--- WORK INSTRUCTIONS ---
Check every line of the data below for the string "their", and copy the ones that hold it.

--- INPUT DATA ---
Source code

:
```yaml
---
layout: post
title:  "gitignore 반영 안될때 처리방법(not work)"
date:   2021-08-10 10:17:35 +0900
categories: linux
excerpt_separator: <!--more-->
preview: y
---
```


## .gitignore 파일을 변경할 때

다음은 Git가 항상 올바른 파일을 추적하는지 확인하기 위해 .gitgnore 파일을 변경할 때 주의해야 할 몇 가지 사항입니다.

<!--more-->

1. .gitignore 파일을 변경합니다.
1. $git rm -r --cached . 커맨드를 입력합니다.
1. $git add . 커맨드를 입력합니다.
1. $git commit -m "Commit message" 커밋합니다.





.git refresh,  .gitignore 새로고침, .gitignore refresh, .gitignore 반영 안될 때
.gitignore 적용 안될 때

* * *

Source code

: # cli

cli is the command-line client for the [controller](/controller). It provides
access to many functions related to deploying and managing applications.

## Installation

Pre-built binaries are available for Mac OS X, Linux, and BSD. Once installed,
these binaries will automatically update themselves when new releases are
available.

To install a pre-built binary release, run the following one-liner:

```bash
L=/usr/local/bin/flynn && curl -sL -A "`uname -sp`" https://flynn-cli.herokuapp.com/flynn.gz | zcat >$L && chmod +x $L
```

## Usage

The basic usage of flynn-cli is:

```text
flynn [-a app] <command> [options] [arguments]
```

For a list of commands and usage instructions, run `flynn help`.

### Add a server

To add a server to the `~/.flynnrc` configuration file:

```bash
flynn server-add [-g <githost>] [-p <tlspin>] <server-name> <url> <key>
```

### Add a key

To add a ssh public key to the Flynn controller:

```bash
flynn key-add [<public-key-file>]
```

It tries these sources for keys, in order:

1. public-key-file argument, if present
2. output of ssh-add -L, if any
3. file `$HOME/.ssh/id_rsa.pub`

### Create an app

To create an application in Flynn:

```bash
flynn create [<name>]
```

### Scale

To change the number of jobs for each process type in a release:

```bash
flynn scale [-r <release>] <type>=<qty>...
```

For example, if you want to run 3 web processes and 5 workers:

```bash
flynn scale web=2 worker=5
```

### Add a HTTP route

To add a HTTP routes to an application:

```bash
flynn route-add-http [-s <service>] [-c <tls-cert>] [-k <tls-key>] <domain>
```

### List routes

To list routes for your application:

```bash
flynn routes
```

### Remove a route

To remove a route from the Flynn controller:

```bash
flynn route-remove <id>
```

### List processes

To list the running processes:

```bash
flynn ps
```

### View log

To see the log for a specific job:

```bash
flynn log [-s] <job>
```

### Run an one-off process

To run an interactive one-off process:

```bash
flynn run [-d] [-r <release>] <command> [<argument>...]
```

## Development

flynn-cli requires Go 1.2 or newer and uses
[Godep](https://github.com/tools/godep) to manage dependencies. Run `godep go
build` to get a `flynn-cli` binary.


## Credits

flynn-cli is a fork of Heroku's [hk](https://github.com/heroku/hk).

...

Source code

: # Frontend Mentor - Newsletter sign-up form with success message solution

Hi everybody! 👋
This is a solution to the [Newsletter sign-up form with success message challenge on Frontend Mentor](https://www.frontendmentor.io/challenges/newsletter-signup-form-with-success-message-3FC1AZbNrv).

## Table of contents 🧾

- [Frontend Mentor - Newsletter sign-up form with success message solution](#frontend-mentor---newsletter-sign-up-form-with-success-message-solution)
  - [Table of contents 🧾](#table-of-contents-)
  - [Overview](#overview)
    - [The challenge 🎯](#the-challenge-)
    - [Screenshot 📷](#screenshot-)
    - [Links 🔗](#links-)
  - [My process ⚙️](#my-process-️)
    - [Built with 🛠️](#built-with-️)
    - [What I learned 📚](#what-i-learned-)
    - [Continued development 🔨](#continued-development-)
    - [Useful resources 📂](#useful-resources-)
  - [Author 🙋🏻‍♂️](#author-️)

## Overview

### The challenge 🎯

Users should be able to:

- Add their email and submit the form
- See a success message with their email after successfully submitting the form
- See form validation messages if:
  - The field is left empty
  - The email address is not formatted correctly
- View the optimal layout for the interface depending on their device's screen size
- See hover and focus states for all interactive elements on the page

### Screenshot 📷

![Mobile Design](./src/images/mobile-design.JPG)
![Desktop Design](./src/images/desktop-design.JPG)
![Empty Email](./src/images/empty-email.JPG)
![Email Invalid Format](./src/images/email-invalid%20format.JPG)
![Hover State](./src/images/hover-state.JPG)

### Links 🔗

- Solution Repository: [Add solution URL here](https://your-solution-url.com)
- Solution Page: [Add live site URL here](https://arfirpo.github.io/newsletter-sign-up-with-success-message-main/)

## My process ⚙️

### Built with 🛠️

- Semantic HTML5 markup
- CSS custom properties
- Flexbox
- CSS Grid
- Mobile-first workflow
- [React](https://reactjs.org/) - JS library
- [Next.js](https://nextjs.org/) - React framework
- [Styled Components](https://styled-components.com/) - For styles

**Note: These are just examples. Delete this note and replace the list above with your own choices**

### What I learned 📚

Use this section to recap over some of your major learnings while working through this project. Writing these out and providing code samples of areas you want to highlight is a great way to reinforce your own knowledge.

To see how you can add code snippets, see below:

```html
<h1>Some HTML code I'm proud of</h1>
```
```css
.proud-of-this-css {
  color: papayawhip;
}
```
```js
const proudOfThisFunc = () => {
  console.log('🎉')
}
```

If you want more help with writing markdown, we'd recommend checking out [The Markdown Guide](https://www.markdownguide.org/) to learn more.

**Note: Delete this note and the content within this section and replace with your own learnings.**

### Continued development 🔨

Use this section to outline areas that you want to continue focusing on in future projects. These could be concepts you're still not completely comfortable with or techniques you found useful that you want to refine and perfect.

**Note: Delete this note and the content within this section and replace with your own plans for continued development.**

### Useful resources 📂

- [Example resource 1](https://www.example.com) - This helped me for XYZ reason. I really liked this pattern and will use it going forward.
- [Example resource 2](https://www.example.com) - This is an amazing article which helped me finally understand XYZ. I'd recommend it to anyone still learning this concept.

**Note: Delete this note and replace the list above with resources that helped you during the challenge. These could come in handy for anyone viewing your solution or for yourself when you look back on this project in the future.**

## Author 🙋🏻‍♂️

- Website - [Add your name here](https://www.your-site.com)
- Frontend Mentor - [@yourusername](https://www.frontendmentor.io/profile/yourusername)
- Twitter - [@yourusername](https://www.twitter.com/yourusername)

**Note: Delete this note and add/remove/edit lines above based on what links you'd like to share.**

--- RESPONSE ---
- Add their email and submit the form
- See a success message with their email after successfully submitting the form
- View the optimal layout for the interface depending on their device's screen size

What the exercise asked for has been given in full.